Disable Response Compression from A GRPC Client

By default, the gRPC channel includes options that control which encodings it accepts. It is possible to configure these when creating the channel if you wish to disable compression of responses from your client. Generally, I would avoid this and let the server decide what to do, since it knows best what can and cannot be compressed. That said, you may sometimes need to control this from the client.

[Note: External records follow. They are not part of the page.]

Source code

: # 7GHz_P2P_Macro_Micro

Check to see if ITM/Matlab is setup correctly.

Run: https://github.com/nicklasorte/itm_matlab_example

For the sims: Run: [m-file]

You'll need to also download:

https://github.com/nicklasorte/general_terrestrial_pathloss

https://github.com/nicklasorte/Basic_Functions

The only way I’ve found to do this in my exploration of the API to date is to configure the channel by passing in a GrpcChannelOptions instance. One of the properties on this options class is for the CompressionProviders, an IList<ICompressionProvider>. By default, when this is null, the client implementation adds the Gzip compression provider for you automatically. This means that the server can choose to gzip the response message(s) as we have already seen.

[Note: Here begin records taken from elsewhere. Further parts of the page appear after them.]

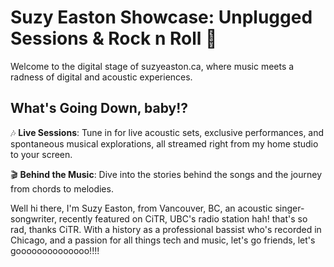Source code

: # Suzy Easton Showcase: Unplugged Sessions & Rock n Roll :guitar:

Welcome to the digital stage of suzyeaston.ca, where music meets a radness of digital and acoustic experiences.

## What's Going Down, baby!?

:notes: **Live Sessions**: Tune in for live acoustic sets, exclusive performances, and spontaneous musical explorations, all streamed right from my home studio to your screen. 

:clapper: **Behind the Music**: Dive into the stories behind the songs and the journey from chords to melodies.

Well hi there, I'm Suzy Easton, from Vancouver, BC, an acoustic singer-songwriter, recently featured on CiTR, UBC's radio station hah! that's so rad, thanks CiTR. With a history as a professional bassist who's recorded in Chicago, and a passion for all things tech and music, let's go friends, let's goooooooooooooo!!!!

private static async Task Main()
{
    using var channel = GrpcChannel.ForAddress("https://localhost:5005", new GrpcChannelOptions { CompressionProviders = new List<ICompressionProvider>() });

    var client = new WeatherForecastsClient(channel);

    var reply = await client.GetWeatherAsync(new Empty());

    foreach (var forecast in reply.WeatherData)
    {
        Console.WriteLine($"{forecast.DateTimeStamp.ToDateTime():s} | {forecast.Summary} | {forecast.TemperatureC} C");
    }

    Console.WriteLine("Press a key to exit");
    Console.ReadKey();
}

In this sample client code, we establish the GrpcChannel and pass in a new instance of GrpcChannelOptions. We set the CompressionProviders property to an empty list. Since we now specify no providers in our channel, when the calls are created and sent via this channel, they won’t include any compression encodings in the “grpc-accept-encoding” header. The server acknowledges this and not apply gzip compression to the response.

Summary

In this post, we’ve explored the possibility of compressing response messages from a gRPC server. We’ve identified that in some cases, but crucially not all, this may result in smaller payloads. We’ve seen that by default clients calls include the gzip “grpc-accept-encoding” value in the headers. If the server is configured to apply compression, it only does so if a supported encoding type is matched from the request header.

We can configure the GrpcChannelOptions when creating a channel for the client, to disable the inclusion of the gzip compression encoding. On the server, we can configure the whole server, or a specific service to enable compression for responses. We can override and disable that on a per service-method level as well.